The buy in is harsh and until this announcement I didn’t give a single fuck about this class but all this has me interested. motor size had me confused until I remembered all the people complaining about supercross and the push for 350cc as the premier class (since 450cc are too fast for stadiums). pretty fuckin’ cool!
What he said! ^^ Ive read the same thing.The 64$ question is which country puts these engines together for this series? Not knocking it,but I wouldn't buy another KTM unless it was built in Austria,or came with one helluva warranty,including these race bikes. I'm betting it also brings in a ton of kids from other countries trying to get a leg up. The off season should be a great time to poach on some now irrelevant 4oo's for club racing .
Sounds like they will have a "for the poors" version for non-talent cup riders at some point. Should be announced next week.
I'm wondering if they will let the current spec Ninjas / R3 compete alongside the Kramers for the first season?
So the top 5 riders will be invited to the Redbull Rookies selection event where they'll ride a real GP bike costing $90k but I guess the Kramer is better than a ninja 400. Still no idea why they didnt just make the Honda NSF250r the bike for this but I guess Kramer is paying more money for marketing.
So $22.5 for the bike and a few other questions but that doesn’t seem like a big deal if parents are looking for their kid to make it in racing. Big questions I have surround the motors and what happens race-2-race. If sealed, does KTM take engines after the race, refresh them and bring back at certain intervals and can you put a stock motor in to practice between races? I think it’s great they’re providing an option for kids to ride an actual gp chassis versus a beginner street bike. I know, I know - costs and track time, etc and these guys build awesome little bikes but if you want to go compete against the world, grooming kids on proper equipment early is worth more than a few grand difference in bike cost. Just my opinion which is worth nothing.

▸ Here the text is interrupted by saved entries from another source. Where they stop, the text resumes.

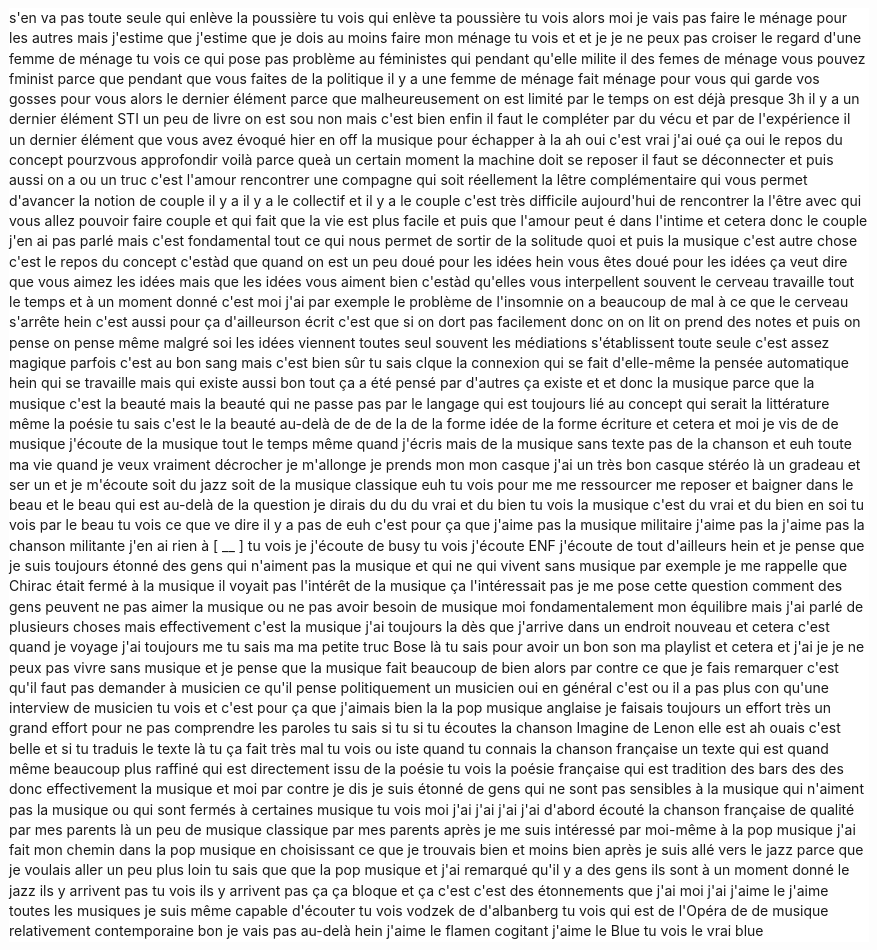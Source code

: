 s'en va pas toute seule qui enlève la poussière tu vois qui enlève ta poussière tu vois alors moi je vais pas faire le ménage pour les autres mais j'estime que j'estime que je dois au moins faire mon ménage tu vois et et je je ne peux pas croiser le regard d'une femme de ménage tu vois ce qui pose pas problème au féministes qui pendant qu'elle milite il des femes de ménage vous pouvez fminist parce que pendant que vous faites de la politique il y a une femme de ménage fait ménage pour vous qui garde vos gosses pour vous alors le dernier élément parce que malheureusement on est limité par le temps on est déjà presque 3h il y a un dernier élément STI un peu de livre on est sou non mais c'est bien enfin il faut le compléter par du vécu et par de l'expérience il un dernier élément que vous avez évoqué hier en off la musique pour échapper à la ah oui c'est vrai j'ai oué ça oui le repos du concept pourzvous approfondir voilà parce queà un certain moment la machine doit se reposer il faut se déconnecter et puis aussi on a ou un truc c'est l'amour rencontrer une compagne qui soit réellement la lêtre complémentaire qui vous permet d'avancer la notion de couple il y a il y a le collectif et il y a le couple c'est très difficile aujourd'hui de rencontrer la l'être avec qui vous allez pouvoir faire couple et qui fait que la vie est plus facile et puis que l'amour peut é dans l'intime et cetera donc le couple j'en ai pas parlé mais c'est fondamental tout ce qui nous permet de sortir de la solitude quoi et puis la musique c'est autre chose c'est le repos du concept c'estàd que quand on est un peu doué pour les idées hein vous êtes doué pour les idées ça veut dire que vous aimez les idées mais que les idées vous aiment bien c'estàd qu'elles vous interpellent souvent le cerveau travaille tout le temps et à un moment donné c'est moi j'ai par exemple le problème de l'insomnie on a beaucoup de mal à ce que le cerveau s'arrête hein c'est aussi pour ça d'ailleurson écrit c'est que si on dort pas facilement donc on on lit on prend des notes et puis on pense on pense même malgré soi les idées viennent toutes seul souvent les médiations s'établissent toute seule c'est assez magique parfois c'est au bon sang mais c'est bien sûr tu sais clque la connexion qui se fait d'elle-même la pensée automatique hein qui se travaille mais qui existe aussi bon tout ça a été pensé par d'autres ça existe et et donc la musique parce que la musique c'est la beauté mais la beauté qui ne passe pas par le langage qui est toujours lié au concept qui serait la littérature même la poésie tu sais c'est le la beauté au-delà de de de la de la forme idée de la forme écriture et cetera et moi je vis de de musique j'écoute de la musique tout le temps même quand j'écris mais de la musique sans texte pas de la chanson et euh toute ma vie quand je veux vraiment décrocher je m'allonge je prends mon mon casque j'ai un très bon casque stéréo là un gradeau et ser un et je m'écoute soit du jazz soit de la musique classique euh tu vois pour me me ressourcer me reposer et baigner dans le beau et le beau qui est au-delà de la question je dirais du du du vrai et du bien tu vois la musique c'est du vrai et du bien en soi tu vois par le beau tu vois ce que ve dire il y a pas de euh c'est pour ça que j'aime pas la musique militaire j'aime pas la j'aime pas la chanson militante j'en ai rien à [&nbsp;__&nbsp;] tu vois je j'écoute de busy tu vois j'écoute ENF j'écoute de tout d'ailleurs hein et je pense que je suis toujours étonné des gens qui n'aiment pas la musique et qui ne qui vivent sans musique par exemple je me rappelle que Chirac était fermé à la musique il voyait pas l'intérêt de la musique ça l'intéressait pas je me pose cette question comment des gens peuvent ne pas aimer la musique ou ne pas avoir besoin de musique moi fondamentalement mon équilibre mais j'ai parlé de plusieurs choses mais effectivement c'est la musique j'ai toujours la dès que j'arrive dans un endroit nouveau et cetera c'est quand je voyage j'ai toujours me tu sais ma ma petite truc Bose là tu sais pour avoir un bon son ma playlist et cetera et j'ai je je ne peux pas vivre sans musique et je pense que la musique fait beaucoup de bien alors par contre ce que je fais remarquer c'est qu'il faut pas demander à musicien ce qu'il pense politiquement un musicien oui en général c'est ou il a pas plus con qu'une interview de musicien tu vois et c'est pour ça que j'aimais bien la la pop musique anglaise je faisais toujours un effort très un grand effort pour ne pas comprendre les paroles tu sais si tu si tu écoutes la chanson Imagine de Lenon elle est ah ouais c'est belle et si tu traduis le texte là tu ça fait très mal tu vois ou iste quand tu connais la chanson française un texte qui est quand même beaucoup plus raffiné qui est directement issu de la poésie tu vois la poésie française qui est tradition des bars des des donc effectivement la musique et moi par contre je dis je suis étonné de gens qui ne sont pas sensibles à la musique qui n'aiment pas la musique ou qui sont fermés à certaines musique tu vois moi j'ai j'ai j'ai j'ai d'abord écouté la chanson française de qualité par mes parents là un peu de musique classique par mes parents après je me suis intéressé par moi-même à la pop musique j'ai fait mon chemin dans la pop musique en choisissant ce que je trouvais bien et moins bien après je suis allé vers le jazz parce que je voulais aller un peu plus loin tu sais que que la pop musique et j'ai remarqué qu'il y a des gens ils sont à un moment donné le jazz ils y arrivent pas tu vois ils y arrivent pas ça ça bloque et ça c'est c'est des étonnements que j'ai moi j'ai j'aime le j'aime toutes les musiques je suis même capable d'écouter tu vois vodzek de d'albanberg tu vois qui est de l'Opéra de de musique relativement contemporaine bon je vais pas au-delà hein j'aime le flamen cogitant j'aime le Blue tu vois le vrai blue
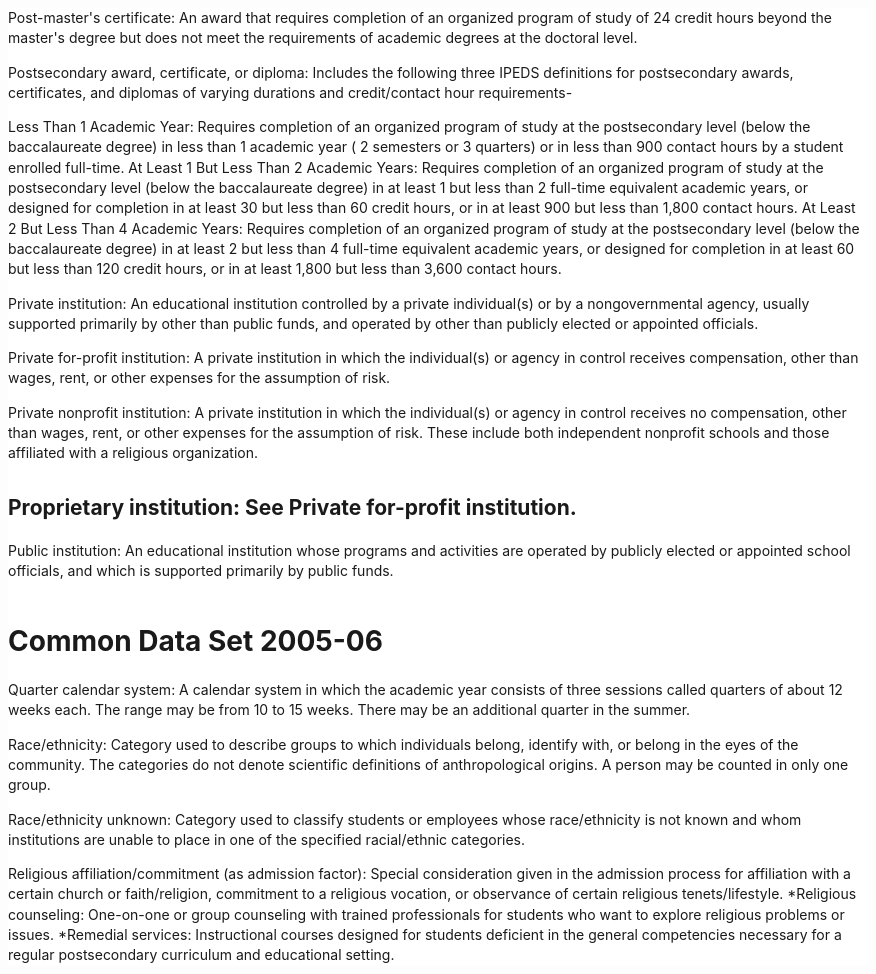 Post-master's certificate: An award that requires completion of an organized program of study of 24 credit hours beyond the master's degree but does not meet the requirements of academic degrees at the doctoral level.

Postsecondary award, certificate, or diploma: Includes the following three IPEDS definitions for postsecondary awards, certificates, and diplomas of varying durations and credit/contact hour requirements-

Less Than 1 Academic Year: Requires completion of an organized program of study at the postsecondary level (below the baccalaureate degree) in less than 1 academic year ( 2 semesters or 3 quarters) or in less than 900 contact hours by a student enrolled full-time.
At Least 1 But Less Than 2 Academic Years: Requires completion of an organized program of study at the postsecondary level (below the baccalaureate degree) in at least 1 but less than 2 full-time equivalent academic years, or designed for completion in at least 30 but less than 60 credit hours, or in at least 900 but less than 1,800 contact hours.
At Least 2 But Less Than 4 Academic Years: Requires completion of an organized program of study at the postsecondary level (below the baccalaureate degree) in at least 2 but less than 4 full-time equivalent academic years, or designed for completion in at least 60 but less than 120 credit hours, or in at least 1,800 but less than 3,600 contact hours.

Private institution: An educational institution controlled by a private individual(s) or by a nongovernmental agency, usually supported primarily by other than public funds, and operated by other than publicly elected or appointed officials.

Private for-profit institution: A private institution in which the individual(s) or agency in control receives compensation, other than wages, rent, or other expenses for the assumption of risk.

Private nonprofit institution: A private institution in which the individual(s) or agency in control receives no compensation, other than wages, rent, or other expenses for the assumption of risk. These include both independent nonprofit schools and those affiliated with a religious organization.

## Proprietary institution: See Private for-profit institution.

Public institution: An educational institution whose programs and activities are operated by publicly elected or appointed school officials, and which is supported primarily by public funds.
# Common Data Set 2005-06 

Quarter calendar system: A calendar system in which the academic year consists of three sessions called quarters of about 12 weeks each. The range may be from 10 to 15 weeks. There may be an additional quarter in the summer.

Race/ethnicity: Category used to describe groups to which individuals belong, identify with, or belong in the eyes of the community. The categories do not denote scientific definitions of anthropological origins. A person may be counted in only one group.

Race/ethnicity unknown: Category used to classify students or employees whose race/ethnicity is not known and whom institutions are unable to place in one of the specified racial/ethnic categories.

Religious affiliation/commitment (as admission factor): Special consideration given in the admission process for affiliation with a certain church or faith/religion, commitment to a religious vocation, or observance of certain religious tenets/lifestyle.
*Religious counseling: One-on-one or group counseling with trained professionals for students who want to explore religious problems or issues.
*Remedial services: Instructional courses designed for students deficient in the general competencies necessary for a regular postsecondary curriculum and educational setting.
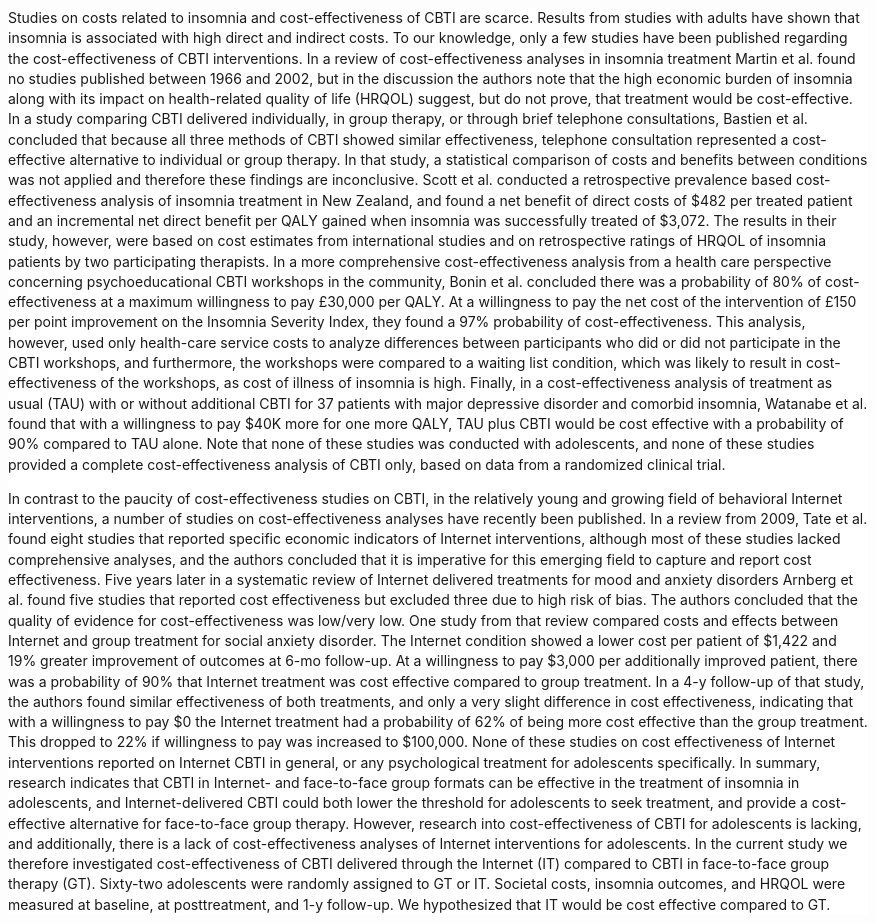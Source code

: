Studies on costs related to insomnia and cost-effectiveness of CBTI are scarce. Results from studies with adults have shown that insomnia is associated with high direct and indirect costs. To our knowledge, only a few studies have been published regarding the cost-effectiveness of CBTI interventions. In a review of cost-effectiveness analyses in insomnia treatment Martin et al. found no studies published between 1966 and 2002, but in the discussion the authors note that the high economic burden of insomnia along with its impact on health-related quality of life (HRQOL) suggest, but do not prove, that treatment would be cost-effective. In a study comparing CBTI delivered individually, in group therapy, or through brief telephone consultations, Bastien et al. concluded that because all three methods of CBTI showed similar effectiveness, telephone consultation represented a cost-effective alternative to individual or group therapy. In that study, a statistical comparison of costs and benefits between conditions was not applied and therefore these findings are inconclusive. Scott et al. conducted a retrospective prevalence based cost-effectiveness analysis of insomnia treatment in New Zealand, and found a net benefit of direct costs of $482 per treated patient and an incremental net direct benefit per QALY gained when insomnia was successfully treated of $3,072. The results in their study, however, were based on cost estimates from international studies and on retrospective ratings of HRQOL of insomnia patients by two participating therapists. In a more comprehensive cost-effectiveness analysis from a health care perspective concerning psychoeducational CBTI workshops in the community, Bonin et al. concluded there was a probability of 80% of cost-effectiveness at a maximum willingness to pay £30,000 per QALY. At a willingness to pay the net cost of the intervention of £150 per point improvement on the Insomnia Severity Index, they found a 97% probability of cost-effectiveness. This analysis, however, used only health-care service costs to analyze differences between participants who did or did not participate in the CBTI workshops, and furthermore, the workshops were compared to a waiting list condition, which was likely to result in cost-effectiveness of the workshops, as cost of illness of insomnia is high. Finally, in a cost-effectiveness analysis of treatment as usual (TAU) with or without additional CBTI for 37 patients with major depressive disorder and comorbid insomnia, Watanabe et al. found that with a willingness to pay $40K more for one more QALY, TAU plus CBTI would be cost effective with a probability of 90% compared to TAU alone. Note that none of these studies was conducted with adolescents, and none of these studies provided a complete cost-effectiveness analysis of CBTI only, based on data from a randomized clinical trial.

In contrast to the paucity of cost-effectiveness studies on CBTI, in the relatively young and growing field of behavioral Internet interventions, a number of studies on cost-effectiveness analyses have recently been published. In a review from 2009, Tate et al. found eight studies that reported specific economic indicators of Internet interventions, although most of these studies lacked comprehensive analyses, and the authors concluded that it is imperative for this emerging field to capture and report cost effectiveness. Five years later in a systematic review of Internet delivered treatments for mood and anxiety disorders Arnberg et al. found five studies that reported cost effectiveness but excluded three due to high risk of bias. The authors concluded that the quality of evidence for cost-effectiveness was low/very low. One study from that review compared costs and effects between Internet and group treatment for social anxiety disorder. The Internet condition showed a lower cost per patient of $1,422 and 19% greater improvement of outcomes at 6-mo follow-up. At a willingness to pay $3,000 per additionally improved patient, there was a probability of 90% that Internet treatment was cost effective compared to group treatment. In a 4-y follow-up of that study, the authors found similar effectiveness of both treatments, and only a very slight difference in cost effectiveness, indicating that with a willingness to pay $0 the Internet treatment had a probability of 62% of being more cost effective than the group treatment. This dropped to 22% if willingness to pay was increased to $100,000. None of these studies on cost effectiveness of Internet interventions reported on Internet CBTI in general, or any psychological treatment for adolescents specifically. In summary, research indicates that CBTI in Internet- and face-to-face group formats can be effective in the treatment of insomnia in adolescents, and Internet-delivered CBTI could both lower the threshold for adolescents to seek treatment, and provide a cost-effective alternative for face-to-face group therapy. However, research into cost-effectiveness of CBTI for adolescents is lacking, and additionally, there is a lack of cost-effectiveness analyses of Internet interventions for adolescents. In the current study we therefore investigated cost-effectiveness of CBTI delivered through the Internet (IT) compared to CBTI in face-to-face group therapy (GT). Sixty-two adolescents were randomly assigned to GT or IT. Societal costs, insomnia outcomes, and HRQOL were measured at baseline, at posttreatment, and 1-y follow-up. We hypothesized that IT would be cost effective compared to GT.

Honda America you mean? Others in this thread seem to think NSF parts are just falling from the trees all over the world. Just not here.
All I wanna know is where's Hank "Spank Bank" Miller? If you're out there Buddy....read this...F...U...C...K...YOU! Matt Chapin's leading Jr Cup. I TOLD you he was comin' shitheel! And where did Matt start? NEW JERSEY MINIGP! OH and my kid...Won North Central D SuperStock Novice last year...and he's in 3rd place in two 300cc classes in the Mid Atlantic this year, and he's beast on the football field. Suck balls you Simple Simon idiot. Back to our regularly scheduled program. .....
I understand the frustration of some of the parents, you can't buy a salvage Ninja and slowly build it to spec while your kid works his way up the club ranks. But regardless of the complaints about MA, it is PRO RACING and just like almost all racing in the US, it's pay to play. So is Moto3, Moto2, etc. It's not a beginner series that every kid gets to try their hand at. The Kramer is a proper race bike that will better prepare these kids for real racing motorcycle. Getting them to Europe to compete is a whole other argument, but if they do at least they'll be better off than if they'd been riding a noodle framed street bike.
So, I keep hearing that young riders 'need to be on a GP bike'... A) What makes a bike a 'gp bike' these days? Is it the fact that the Kramer is limited production? It's based on an OEM engine from another discipline, and if it's like other Kramers will lean heavily into KTM's OEM parts catalog for suspension, etc. Most orgs let the other Kramers cosplay as production bikes... When people say 'GP bike' in this context what exactly are they referring to? B) Why does being on a 'gp bike' have that big an impact on rider growth? What do riders learn on one that they don't get from pushing other bikes on the track? In the past many of the great riders from the US came up from Flat Track, many schools (Supercamp) purposely put riders on objectively bad setups to force riders to learn to maximize what's there, and I'm watching our current crop of Jr riders pushing these bikes WAY past lap times you'd expect their budget specs to support?
I was wondering the same. Just how will riding this production bike help prepare kids to ride an actual prototype GP bike in something like Moto3 or Moto2? Different engines, different frames, different tires, etc. If the point of the class is to prepare kids to ride those bikes, why not use actual GP bikes like the rest of the world uses?
GP/true road race chassis are much stiffer and handle differently than the commuter bike that the 400 is built as. It's been a consistent complaint from American riders going to Moto2, for example, that they can't get the feel out of the stiffer GP chassis like they can out of a street chassis like a 400/R6, etc. The idea is getting the kids used to that feel before shipping them off to Moto3 or CEV or whatever. Time will tell if it works out. I still think the move is sending your kid to Yurup very early if you actually want a shot at GP.